O Prof. Xia disse que não estava otimista que Hu fosse levado à justiça. “Embora seja improvável que isso ocorra na China, se a interpretação judicial for publicada, isso se aplicaria a todos”, disse ele em entrevista à NTDTV.
Xia retornou à China em 30 de agosto, após concluir seu ano como professor-visitante na Universidade de Stanford. Ele disse a Deutche Welle que a situação nos campi da China está piorando, em comparação ao ano passado. “A atmosfera é tensa e está voltada para a esquerda. Posso sentir uma atmosfera como a Revolução Cultural.”
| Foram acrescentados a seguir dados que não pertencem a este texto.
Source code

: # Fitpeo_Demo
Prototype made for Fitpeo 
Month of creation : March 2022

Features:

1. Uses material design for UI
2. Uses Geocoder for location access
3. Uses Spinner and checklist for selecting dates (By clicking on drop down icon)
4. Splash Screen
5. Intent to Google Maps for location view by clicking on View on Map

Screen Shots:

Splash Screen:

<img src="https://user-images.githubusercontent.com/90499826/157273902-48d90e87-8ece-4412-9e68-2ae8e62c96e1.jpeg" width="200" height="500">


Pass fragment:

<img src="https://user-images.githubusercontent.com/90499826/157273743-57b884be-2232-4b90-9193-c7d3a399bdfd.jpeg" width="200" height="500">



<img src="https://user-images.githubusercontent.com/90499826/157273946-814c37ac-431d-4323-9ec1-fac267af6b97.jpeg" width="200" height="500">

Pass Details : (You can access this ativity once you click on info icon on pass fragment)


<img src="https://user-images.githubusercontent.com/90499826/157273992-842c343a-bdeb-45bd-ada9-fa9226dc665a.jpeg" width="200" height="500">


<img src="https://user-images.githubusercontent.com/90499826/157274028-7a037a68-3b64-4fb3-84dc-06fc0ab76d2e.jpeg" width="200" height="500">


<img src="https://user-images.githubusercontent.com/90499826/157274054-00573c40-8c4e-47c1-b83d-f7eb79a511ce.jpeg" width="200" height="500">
Ele também disse que está decepcionado com a nova liderança do regime chinês. “[A China] regrediu ainda mais politicamente. A linguagem e a ideologia da Revolução Cultural estão de volta agora”, disse ele em entrevista à Rádio France Internationale.
“Em muitos lugares, há sessões de doutrinação política para estudar o marxismo”, disse ele. “A repressão de ‘rumores’ na internet destina-se a restringir a liberdade de expressão e a limitar o espaço de diálogo.”
Mas ele disse que não tem medo. “A China está agora num ponto crítico na história. Mais do que nunca, os membros da Universidade de Pequim devem falar e dizer o que as pessoas esperam dos intelectuais”, disse ele à Deutsche Welle.
Historicamente, a Universidade de Pequim era conhecida por sua liberdade de pensamento. Ela foi o centro de um novo movimento cultural na China e de muitos outros movimentos políticos modernos.
“Se a Universidade de Pequim está com medo de falar, que tipo de universidade é essa?”, questionou ele. “Ela terá perdido sua alma e espírito, a Universidade de Pequim estaria morta.”